いま考えれば、こんなとこまでよく実習生に任せたな…と感心すらしますね。
まぁ、結果的には、それ以外は何事もなく合唱コンクールも無事にこなして二週間を終えられたわけですが。

話をヘウレーカに戻しましょう。加賀谷先生はと言えば、将来教師になりたいなんて一つも思っていないのに波乱万丈な教育実習の間に教師としての芽が芽生えるわけです。そうです、教育実習というのは本来そういうものです。そういうところを期待されています。学生目線で言えば、自分に教師の適性があるかどうかを見極めるためにあるわけで、加賀谷先生にそういう思いが湧き上がってもなにも問題はありません。しかしながら、作者の古川さん、ここの心の動きを描くのがホントに自然なんですよ。起こるトラブルは破天荒で派手なのに、加賀谷くんの心の動きは非常に繊細に書かれている。このあたりが見事だなぁと。作風自体はミステリー色が強いけど、教育者の機微はよく捉えられている。相当な取材を重ねたのか、それとも古川さんご自身が教育に対して特別な思いを抱いているのか。そのあたりは知らなくてもいいことなので。

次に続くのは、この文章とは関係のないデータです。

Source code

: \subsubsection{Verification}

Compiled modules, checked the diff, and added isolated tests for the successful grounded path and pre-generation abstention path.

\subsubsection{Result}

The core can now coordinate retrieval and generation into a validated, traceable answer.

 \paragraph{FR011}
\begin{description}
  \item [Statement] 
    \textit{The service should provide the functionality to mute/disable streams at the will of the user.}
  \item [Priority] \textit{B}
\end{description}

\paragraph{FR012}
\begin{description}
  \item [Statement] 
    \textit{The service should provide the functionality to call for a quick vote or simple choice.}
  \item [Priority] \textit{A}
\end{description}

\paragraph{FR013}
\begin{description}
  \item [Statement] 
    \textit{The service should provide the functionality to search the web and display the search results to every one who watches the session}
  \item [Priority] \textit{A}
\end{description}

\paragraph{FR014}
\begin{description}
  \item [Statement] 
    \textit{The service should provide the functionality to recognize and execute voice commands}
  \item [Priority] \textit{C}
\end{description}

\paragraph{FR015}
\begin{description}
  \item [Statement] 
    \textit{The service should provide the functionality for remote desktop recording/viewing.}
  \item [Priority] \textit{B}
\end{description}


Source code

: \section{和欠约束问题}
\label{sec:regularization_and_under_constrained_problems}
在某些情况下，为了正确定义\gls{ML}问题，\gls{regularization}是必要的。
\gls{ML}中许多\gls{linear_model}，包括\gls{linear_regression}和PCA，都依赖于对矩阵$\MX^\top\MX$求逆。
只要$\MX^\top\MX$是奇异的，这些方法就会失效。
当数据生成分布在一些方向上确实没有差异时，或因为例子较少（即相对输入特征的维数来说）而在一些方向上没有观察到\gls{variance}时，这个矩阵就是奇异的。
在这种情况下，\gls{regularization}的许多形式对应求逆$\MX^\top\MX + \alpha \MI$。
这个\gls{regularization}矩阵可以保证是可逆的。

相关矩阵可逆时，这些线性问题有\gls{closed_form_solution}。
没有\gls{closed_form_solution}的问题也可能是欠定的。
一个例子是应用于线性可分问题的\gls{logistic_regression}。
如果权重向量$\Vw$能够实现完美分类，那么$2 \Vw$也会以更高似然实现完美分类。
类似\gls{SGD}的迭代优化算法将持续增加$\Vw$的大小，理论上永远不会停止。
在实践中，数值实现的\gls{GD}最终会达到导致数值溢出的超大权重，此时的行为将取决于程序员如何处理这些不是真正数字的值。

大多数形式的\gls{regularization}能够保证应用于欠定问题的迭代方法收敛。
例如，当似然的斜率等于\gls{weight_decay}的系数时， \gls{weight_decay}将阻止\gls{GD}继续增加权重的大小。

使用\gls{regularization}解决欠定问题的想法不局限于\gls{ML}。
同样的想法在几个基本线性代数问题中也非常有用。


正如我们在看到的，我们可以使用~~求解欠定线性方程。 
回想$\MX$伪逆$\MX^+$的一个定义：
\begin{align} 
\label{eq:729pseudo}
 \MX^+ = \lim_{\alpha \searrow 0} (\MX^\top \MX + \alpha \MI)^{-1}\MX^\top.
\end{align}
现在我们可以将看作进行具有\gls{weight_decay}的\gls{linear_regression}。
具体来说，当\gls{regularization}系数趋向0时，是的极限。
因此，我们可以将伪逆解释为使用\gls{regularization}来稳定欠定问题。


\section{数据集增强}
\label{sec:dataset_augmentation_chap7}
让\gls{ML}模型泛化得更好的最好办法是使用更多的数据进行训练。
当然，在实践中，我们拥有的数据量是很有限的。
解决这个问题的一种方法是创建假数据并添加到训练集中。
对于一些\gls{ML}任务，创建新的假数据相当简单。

この作品、章立てになっているのですが、その中の「薔薇と醤油(いや、醤油と薔薇?)」というお話の中のやり取りが秀逸でした。
ある問題を起こした小学生を指導しようとした加賀谷先生、彼らに「なぜ子どもだったらダメで大人だったらいいのか?」と問われ答えに窮します。学生然とした加賀谷先生には答えを出せません。次第に加賀谷先生は「そもそも大人になるということはどういうことなのか?」と悩みます。
そこで登場するのが指導教官の鞍馬先生です。彼はこの作中であらゆる問題をものの見事に解決していくのですが、ぼくはこの章でのこの問いかけへの解決が一番好き。
問題解決を急ぐあまり、その件の小学生も加賀谷先生も、その答えを鞍馬先生に求めます。そこで鞍馬先生、
「なぜ俺にばかり聞くんだ?なぜ自分で考えようとしない?自分で引き受けようとしないから、お前らはまだ子どもなんだよ。」
「大人ってのは、自分に起きた問題は自分で考えて解決しようとする。そしてその行動に責任をもつ。それができない間はまだまだだ。」
と言い放ちます。

これだよ、これ!!さすが鞍馬先生!!

とぼくも心の中で叫んでしまいました。

正直なところ、ぼくも加賀谷先生のように、「大人になるということ」について明確な答えを持っていなかった。もしそんな生徒が目の前に現れたら、いろいろな具体例を出して言い包めて煙に巻いていたかもしれない。だって、なんとなく「あー、ぼくも大人になったなぁ」って思った時が大人のスタートだと思うじゃないですか。

自分で考えて行動すること。自分の行動に責任をもつこと。つまり、自律人であるということ。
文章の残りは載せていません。